Note that the rangebound trading maps to the 0.786 and 0.618 Fibbonaci retracement levels.
It we see a capitulation soon then it would probably put the base of the second descending triangle in danger, with a return to a testing of $3,178. The triangle pattern could repeat for a third time, taking the price below $3,000 to perhaps $2,500, which is the view of ADVFN chief executive and bitcoin enthusiast Clem Chambers, as outlined in a piece for Forbes earlier this week. He sees that as confirmation of his previously stated entry point at $2,500.
Perhaps it is anyone’s guess how many iterations there might be of the repeating pattern – or fractal as technicians would have it, but it seems to be telling us something.
Whatever the precise price tolerance, the bearish end game is in view for those persuaded by the analysis above, with the capitulation either imminent or occurring sometime around May. For the spring trajectory to hold true, expect to see further rallies higher being progressively rebuffed at levels further and further below $4,000.
Turning to the moving averages favoured by many price analysts indicators, there is another view abroad that market participants holding long positions probably don’t want to hear.
If we look at the 200-day and 50-day moving averages on the 1-week chart, there is an unmistakable conclusion the dispassionate observer is inclined to consider.
Since May last year, the price has not traded above the 50-day simple moving average (50MA). Bitcoin tried to break above the 50MA in July and failed. The 50MA, therefore, provides an upper price band.

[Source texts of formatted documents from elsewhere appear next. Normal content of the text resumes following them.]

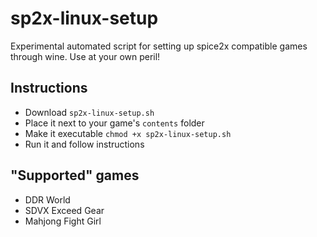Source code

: # sp2x-linux-setup

Experimental automated script for setting up spice2x compatible games through wine.
Use at your own peril!

## Instructions

- Download `sp2x-linux-setup.sh`
- Place it next to your game's `contents` folder
- Make it executable `chmod +x sp2x-linux-setup.sh`
- Run it and follow instructions

## "Supported" games

- DDR World
- SDVX Exceed Gear
- Mahjong Fight Girl
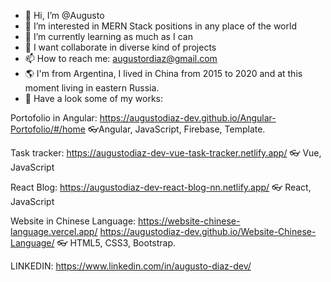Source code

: - 👋 Hi, I’m @Augusto
- 👀 I’m interested in MERN Stack positions in any place of the world
- 🌱 I’m currently learning as much as I can
- 💞️ I want collaborate in diverse kind of projects
- 📫 How to reach me: augustordiaz@gmail.com
- 🌎 I'm from Argentina, I lived in China from 2015 to 2020 and at this moment living in eastern Russia.
- 👀 Have a look some of my works: 

Portofolio in Angular:
https://augustodiaz-dev.github.io/Angular-Portofolio/#/home
👓Angular, JavaScript, Firebase, Template.

Task tracker:
https://augustodiaz-dev-vue-task-tracker.netlify.app/
👓 Vue, JavaScript

React Blog: 
https://augustodiaz-dev-react-blog-nn.netlify.app/
👓 React, JavaScript

Website in Chinese Language: 
https://website-chinese-language.vercel.app/
https://augustodiaz-dev.github.io/Website-Chinese-Language/
👓 HTML5, CSS3, Bootstrap.

LINKEDIN: https://www.linkedin.com/in/augusto-diaz-dev/


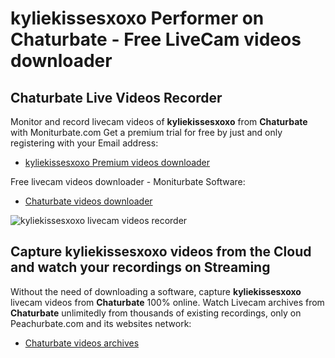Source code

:# kyliekissesxoxo Performer on Chaturbate - Free LiveCam videos downloader

## Chaturbate Live Videos Recorder

Monitor and record livecam videos of **kyliekissesxoxo** from **Chaturbate** with Moniturbate.com
Get a premium trial for free by just and only registering with your Email address:
* [kyliekissesxoxo Premium videos downloader](https://moniturbate.com/request-demo-licence-key.html)

Free livecam videos downloader - Moniturbate Software:
* [Chaturbate videos downloader](https://moniturbate.com/moniturbate-download-software.html)

![kyliekissesxoxo livecam videos recorder](https://peachurnet.com/templates/moniturbate-software.png)


## Capture kyliekissesxoxo videos from the Cloud and watch your recordings on Streaming

Without the need of downloading a software, capture **kyliekissesxoxo** livecam videos from **Chaturbate** 100% online.
Watch Livecam archives from **Chaturbate** unlimitedly from thousands of existing recordings, only on Peachurbate.com and its websites network:
* [Chaturbate videos archives](https://peachurnet.com/)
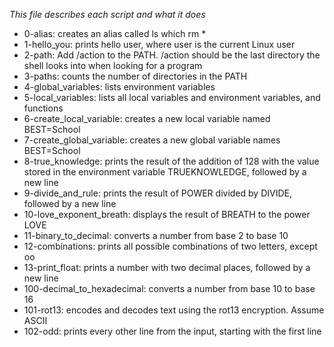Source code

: *This file describes each script and what it does*
- 0-alias: creates an alias called ls which rm *
- 1-hello_you: prints hello user, where user is the current Linux user
- 2-path: Add /action to the PATH. /action should be the last directory the shell looks into when looking for a program
- 3-paths: counts the number of directories in the PATH
- 4-global_variables: lists environment variables
- 5-local_variables:  lists all local variables and environment variables, and functions
- 6-create_local_variable: creates a new local variable named BEST=School
- 7-create_global_variable: creates a new global variable names BEST=School
- 8-true_knowledge: prints the result of the addition of 128 with the value stored in the environment variable TRUEKNOWLEDGE, followed by a new line
- 9-divide_and_rule: prints the result of POWER divided by DIVIDE, followed by a new line
- 10-love_exponent_breath: displays the result of BREATH to the power LOVE
- 11-binary_to_decimal: converts a number from base 2 to base 10
- 12-combinations: prints all possible combinations of two letters, except oo
- 13-print_float: prints a number with two decimal places, followed by a new line
- 100-decimal_to_hexadecimal: converts a number from base 10 to base 16
- 101-rot13: encodes and decodes text using the rot13 encryption. Assume ASCII
- 102-odd: prints every other line from the input, starting with the first line
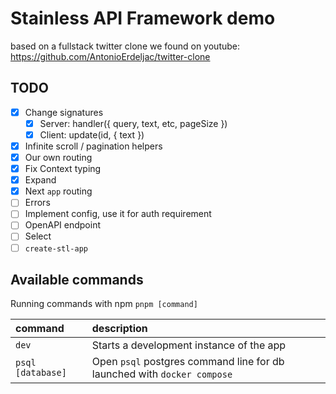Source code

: # Stainless API Framework demo

based on a fullstack twitter clone we found on youtube: https://github.com/AntonioErdeljac/twitter-clone

## TODO

- [x] Change signatures
  - [x] Server: handler({ query, text, etc, pageSize })
  - [x] Client: update(id, { text })
- [x] Infinite scroll / pagination helpers
- [x] Our own routing
- [x] Fix Context typing
- [x] Expand
- [x] Next `app` routing
- [ ] Errors
- [ ] Implement config, use it for auth requirement
- [ ] OpenAPI endpoint
- [ ] Select
- [ ] `create-stl-app`

## Available commands

Running commands with npm `pnpm [command]`

| command           | description                                                             |
| :---------------- | :---------------------------------------------------------------------- |
| `dev`             | Starts a development instance of the app                                |
| `psql [database]` | Open `psql` postgres command line for db launched with `docker compose` |
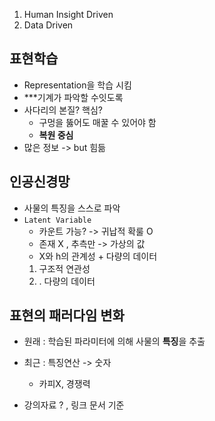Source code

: 1. Human Insight Driven
2. Data Driven

## 표현학습
- Representation을 학습 시킴
- ***기계가 파악할 수잇도록 
- 사다리의 본질? 핵심?
	- 구멍을 뚫어도 매꿀 수 있어야 함
	- **복원 중심**
- 많은 정보 -> but 힘듦

## 인공신경망
- 사물의 특징을 스스로 파악
- `Latent Variable`
	- 카운트 가능? -> 귀납적 확룰 O
	- 존재 X , 추측만 ->  가상의 값
	- X와 h의 관계성 + 다량의 데이터
	1. 구조적 연관성
	2. . 다량의 데이터

## 표현의 패러다임 변화
- 원래 : 학습된 파라미터에 의해 사물의 **특징**을 추출
- 최근 : 특징연산 -> 숫자
	- 카피X, 경쟁력





- 강의자료 ? , 링크 문서 기준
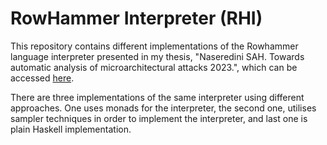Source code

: # RowHammer Interpreter (RHI)
This repository contains different implementations of the Rowhammer language interpreter presented in my thesis, "Naseredini SAH. Towards automatic analysis of microarchitectural attacks 2023.", which can be accessed 
[here](https://hdl.handle.net/10779/uos.24610929.v1). 

There are three implementations of the same interpreter using different approaches.
One uses monads for the interpreter, the second one, utilises sampler techniques in order to implement the interpreter, and last one is plain Haskell implementation.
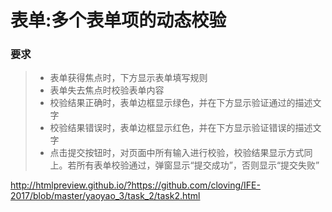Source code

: # 表单:多个表单项的动态校验

### 要求

> - 表单获得焦点时，下方显示表单填写规则
> - 表单失去焦点时校验表单内容
> - 校验结果正确时，表单边框显示绿色，并在下方显示验证通过的描述文字
> - 校验结果错误时，表单边框显示红色，并在下方显示验证错误的描述文字
> - 点击提交按钮时，对页面中所有输入进行校验，校验结果显示方式同上。若所有表单校验通过，弹窗显示“提交成功”，否则显示“提交失败”

http://htmlpreview.github.io/?https://github.com/cloving/IFE-2017/blob/master/yaoyao_3/task_2/task2.html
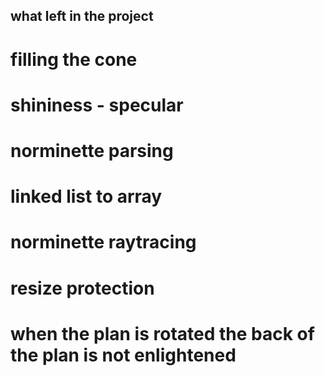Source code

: ## what left in the project

# filling the cone
# shininess - specular
# norminette parsing

# linked list to array
# norminette raytracing

# resize protection
# when the plan is rotated the back of the plan is not enlightened
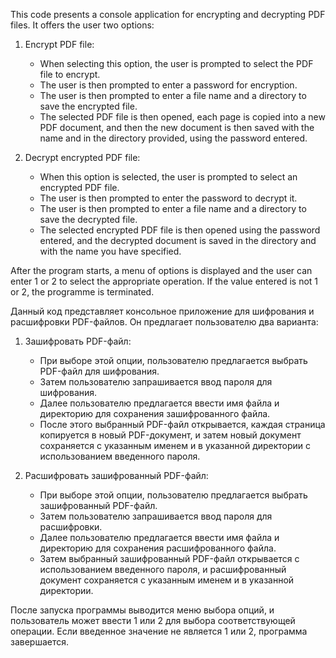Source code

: This code presents a console application for encrypting and decrypting PDF files. It offers the user two 
options:

1. Encrypt PDF file:
   - When selecting this option, the user is prompted to select the PDF file to encrypt.
   - The user is then prompted to enter a password for encryption.
   - The user is then prompted to enter a file name and a directory to save the encrypted file.
   - The selected PDF file is then opened, each page is copied into a new PDF document, and then the new document
     is then saved with the name and in the directory provided, using the password entered.

2. Decrypt encrypted PDF file:
   - When this option is selected, the user is prompted to select an encrypted PDF file.
   - The user is then prompted to enter the password to decrypt it.
   - The user is then prompted to enter a file name and a directory to save the decrypted file.
   - The selected encrypted PDF file is then opened using the password entered, and the decrypted document 
     is saved in the directory and with the name you have specified.

After the program starts, a menu of options is displayed and the user can enter 1 or 2 to select the appropriate 
operation. If the value entered is not 1 or 2, the programme is terminated.




Данный код представляет консольное приложение для шифрования и расшифровки PDF-файлов. Он предлагает пользователю два 
варианта:

1. Зашифровать PDF-файл:
   - При выборе этой опции, пользователю предлагается выбрать PDF-файл для шифрования.
   - Затем пользователю запрашивается ввод пароля для шифрования.
   - Далее пользователю предлагается ввести имя файла и директорию для сохранения зашифрованного файла.
   - После этого выбранный PDF-файл открывается, каждая страница копируется в новый PDF-документ, и затем новый документ
     сохраняется с указанным именем и в указанной директории с использованием введенного пароля.

2. Расшифровать зашифрованный PDF-файл:
   - При выборе этой опции, пользователю предлагается выбрать зашифрованный PDF-файл.
   - Затем пользователю запрашивается ввод пароля для расшифровки.
   - Далее пользователю предлагается ввести имя файла и директорию для сохранения расшифрованного файла.
   - Затем выбранный зашифрованный PDF-файл открывается с использованием введенного пароля, и расшифрованный документ 
     сохраняется с указанным именем и в указанной директории.

После запуска программы выводится меню выбора опций, и пользователь может ввести 1 или 2 для выбора соответствующей 
операции. Если введенное значение не является 1 или 2, программа завершается.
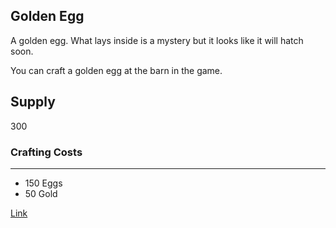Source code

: ## Golden Egg

A golden egg. What lays inside is a mystery but it looks like it will hatch soon.

You can craft a golden egg at the barn in the game.

## Supply

300

### Crafting Costs

---

- 150 Eggs
- 50 Gold

[Link](https://docs.sunflower-land.com/crafting-guide)
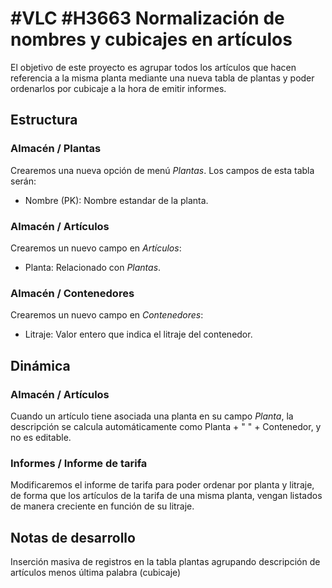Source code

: # #VLC #H3663 Normalización de nombres y cubicajes en artículos

El objetivo de este proyecto es agrupar todos los artículos que hacen referencia a la misma planta mediante una nueva tabla de plantas y poder ordenarlos por cubicaje a la hora de emitir informes.

## Estructura

### Almacén / Plantas
Crearemos una nueva opción de menú _Plantas_. Los campos de esta tabla serán:
* Nombre (PK): Nombre estandar de la planta.

### Almacén / Artículos
Crearemos un nuevo campo en _Artículos_:
* Planta: Relacionado con _Plantas_.

### Almacén / Contenedores
Crearemos un nuevo campo en _Contenedores_:
* Litraje: Valor entero que indica el litraje del contenedor.

## Dinámica

### Almacén / Artículos
Cuando un artículo tiene asociada una planta en su campo _Planta_, la descripción se calcula automáticamente como Planta + " " + Contenedor, y no es editable.

### Informes / Informe de tarifa
Modificaremos el informe de tarifa para poder ordenar por planta y litraje, de forma que los artículos de la tarifa de una misma planta, vengan listados de manera creciente en función de su litraje.

## Notas de desarrollo
Inserción masiva de registros en la tabla plantas agrupando descripción de artículos menos última palabra (cubicaje)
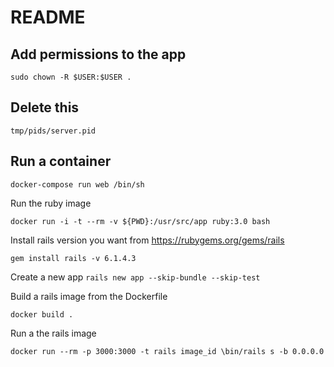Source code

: # README

##  Add permissions to the app
 `sudo chown -R $USER:$USER .`

## Delete this
`tmp/pids/server.pid `

<!-- Method to run rails server -->
## Run a container
`docker-compose run web /bin/sh`

<!-- docker run -p 3000:3000 docker-rails:v1 bin/rails s -b 0.0.0.0 -->
<!--  We could craft a really long, ugly docker run
that executes the instructions one after another. However, that’s going to be hard
to comprehend -->

Run the ruby image 

`docker run -i -t --rm -v ${PWD}:/usr/src/app ruby:3.0 bash`

Install rails version you want from https://rubygems.org/gems/rails

`gem install rails -v 6.1.4.3`

Create a new app 
`rails new app --skip-bundle --skip-test`

Build a rails image from the Dockerfile

`docker build . `

Run a the rails image

`docker run --rm -p 3000:3000 -t rails image_id \bin/rails s -b 0.0.0.0`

For the bottom price band, we can use the 200MA on the same 1-week chart.
Low and behold, the 200MA is our support level, as confirmed by two weeks in December where the $3,170 level held. Indeed, bitcoin powered off it in the week of 17 December for an $800 gain.
It seems reasonable to conclude that the price could bounce between these two moving averages, which would mean that the capitulation that typically characterizes the end of a bear market is not at hand. We would expect to see the two bands converging, with a crossover signaling a bullish inflection point for the BTCUSD market.
That happy circumstance may not materialize until some time after May – perhaps not until early next year.
That, at any rate, is the view of respected derivatives and bitcoin trader Tone Vays, as set out in a recent YouTube discussion, and many other professional traders besides.
Winter is coming… to an end
So the technical analysts are split on whether BTC goes into the $2,000s (or even $1,800 by the most bearish forecasters, excluding those who think it will go to zero because it has no intrinsic value), bottoms at $3,170 or whether it is fated to trade in the $6,000-$3,200 range for the rest of the year before the final capitulation arrives.
The latter interpretation would be great for traders taking shorts and longs. However, for those hoping for the end to the ‘crypto winter’ soon, it could be a disappointment, although prices in the $6,000s would still be a near 100% gain on the year lows at $3,170.
However, technicals alone rarely tell the whole story and with the transaction fundamentals of bitcoin holding firm despite the sell-off and the regulatory and institutional landscape set fair for positive developments, hodlers still have reasons to be cheerful.